5 empresas del Bajo Cauca construyeron sus propias políticas de género para ser implementadas en sus organizaciones, a su vez se capacitaron en acceso a nuevos mercados, financiamiento, transformación digital y enfoque de género.
62 mujeres y 30 hombres participaron del proyecto Huellas para equidad, el cual tuvo una duración de 05 meses apalancando el empoderamiento económico y empresarial de las mujeres de la región.

En alianza con la Agencia de Estados Unidos para el Desarrollo Internacional (USAID), a través de su programa Generando Equidad y la Fundación Oleoductos de Colombia, desde el proyecto Huellas para la equidad, buscó el empoderamiento económico y empresarial de las mujeres del Bajo Cauca antioqueño por medio de acciones formativas y de sensibilización que promovieron la inclusión económica y la transformación social. Esta alianza logró poner sobre la mesa un proceso histórico y cultural de paradigmas sobre equidad género, el rol de la mujer siendo empresaria y la dignidad de ella, propiciando que las personas opten por acoger este tema como un modo de vida desde lo personal hasta lo profesional, con el fin de eliminar los tipos de violencia de género que se presentan en la región.

Durante los últimos cinco meses en una construcción colectiva y participativa, cada unidad productiva creó insumos para la generación de una política de género específica que promoviera la equidad entre mujeres y hombres, para garantizar sus derechos. Por lo tanto, a partir de estas se reafirmó el compromiso de aplicarlas en el quehacer interno y externo, teniendo presentes la esencia y los principios básicos de cada organización, estas se firmaron el martes 30 de agosto de 2022 en el municipio de Caucasia, Antioquia en el evento de cierre.

En este mismo evento la directora de la Fundación Oleoductos de Colombia Manuela Restrepo Sylva agregó: “nombrar a las mujeres no es darles voz a las mujeres, no nos pueden ver como símbolos o una cuota más. Tenemos todas las capacidades para tomar las decisiones más importantes de una sociedad como la nuestra” además, la directora afirmó “nosotras somos más del 51% de la población, debemos entrar en las conversaciones constantes, en las complejas, en cada espacio económico, social, político y cultural. Somos nosotras las llamadas a escribir una historia de cero violencias de género”.
También, Hilda Garay, directora de COMUCOM y beneficiaria del proyecto dijo: “para nosotras las mujeres son muy importantes estos espacios, aquí ponemos en común las soluciones y herramientas para implementar en nuestras organizaciones y aportar a eliminar de una vez por todas las brechas de género, pero no solo eso, aprendemos en lo personal a salir de una sociedad machista donde nos han acostumbrado a que somos inferiores por ser mujeres, pero eso quedó en el pasado”.

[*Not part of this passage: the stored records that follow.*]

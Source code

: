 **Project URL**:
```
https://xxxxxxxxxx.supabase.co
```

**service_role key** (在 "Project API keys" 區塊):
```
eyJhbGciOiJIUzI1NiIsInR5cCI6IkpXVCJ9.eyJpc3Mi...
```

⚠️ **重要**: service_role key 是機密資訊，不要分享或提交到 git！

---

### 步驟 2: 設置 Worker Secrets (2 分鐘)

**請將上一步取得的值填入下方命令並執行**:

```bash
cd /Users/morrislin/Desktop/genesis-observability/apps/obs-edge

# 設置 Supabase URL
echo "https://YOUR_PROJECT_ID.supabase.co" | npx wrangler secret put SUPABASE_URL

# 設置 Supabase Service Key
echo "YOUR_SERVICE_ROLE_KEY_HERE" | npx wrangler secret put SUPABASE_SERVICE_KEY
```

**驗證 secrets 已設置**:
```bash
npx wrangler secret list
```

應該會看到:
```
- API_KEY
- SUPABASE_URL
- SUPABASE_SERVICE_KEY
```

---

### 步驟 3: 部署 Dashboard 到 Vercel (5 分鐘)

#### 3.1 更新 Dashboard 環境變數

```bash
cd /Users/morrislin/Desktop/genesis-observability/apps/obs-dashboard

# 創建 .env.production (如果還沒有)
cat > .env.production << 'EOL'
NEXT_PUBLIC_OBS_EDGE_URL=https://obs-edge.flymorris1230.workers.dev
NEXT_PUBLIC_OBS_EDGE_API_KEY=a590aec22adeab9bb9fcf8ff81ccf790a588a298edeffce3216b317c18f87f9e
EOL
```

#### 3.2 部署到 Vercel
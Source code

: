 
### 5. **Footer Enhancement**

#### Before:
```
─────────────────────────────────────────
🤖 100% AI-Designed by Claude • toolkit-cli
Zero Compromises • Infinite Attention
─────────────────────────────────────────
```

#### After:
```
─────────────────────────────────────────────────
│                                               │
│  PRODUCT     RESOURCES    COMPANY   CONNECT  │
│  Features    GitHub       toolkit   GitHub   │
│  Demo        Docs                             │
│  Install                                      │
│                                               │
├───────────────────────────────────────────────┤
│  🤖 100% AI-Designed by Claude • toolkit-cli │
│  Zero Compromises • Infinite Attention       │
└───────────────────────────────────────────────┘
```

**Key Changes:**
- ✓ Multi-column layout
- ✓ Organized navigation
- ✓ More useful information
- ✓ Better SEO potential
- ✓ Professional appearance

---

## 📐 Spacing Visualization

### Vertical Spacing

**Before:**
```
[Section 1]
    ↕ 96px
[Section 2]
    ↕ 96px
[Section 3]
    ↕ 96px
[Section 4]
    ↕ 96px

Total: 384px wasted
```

De igual manera, Paula Cobo Arango, directora del Programa Generando Equidad de USAID, considera que: “la apuesta es que estos programas sigan trayendo desarrollo y empoderamiento a regiones como estas, hoy la tarea continua y seguiremos creando nuevas formas de equidad en cada rincón del territorio”.
Por otra parte, cada organización recibió herramientas que les permitieron capacitarse en el acceso a nuevos mercados, financiación, transformación digital y enfoque de género. Esto posibilitó vincular a mujeres y hombres con experiencias significativas en la cotidianidad de sus labores, así mismo, se consolidaron nuevas estrategias para el desarrollo y la competitividad.

A su vez las personas beneficiarias del proyecto asumieron el lenguaje incluyente como parte primordial de sus conversaciones, entendiendo que este es utilizado para eliminar las referencias al género de las personas, en frases o textos que puedan interpretarse como discriminatorios o sesgados. Las unidades productivas implementaron estas nuevas propuestas para que la inclusión y el reconocimiento de derechos sea una realidad.
Finalmente, cada empresa recibió por parte de USAID y la Fundación Oleoductos de Colombia una dotación para avanzar en el empoderamiento empresarial, mejorando las condiciones laborales que se manifestaron al iniciar el proyecto. Estos insumos le apuestan a seguir transformando vidas y familias.
En el Bajo Cauca sumarse a la equidad de género es tarea de todas y todos.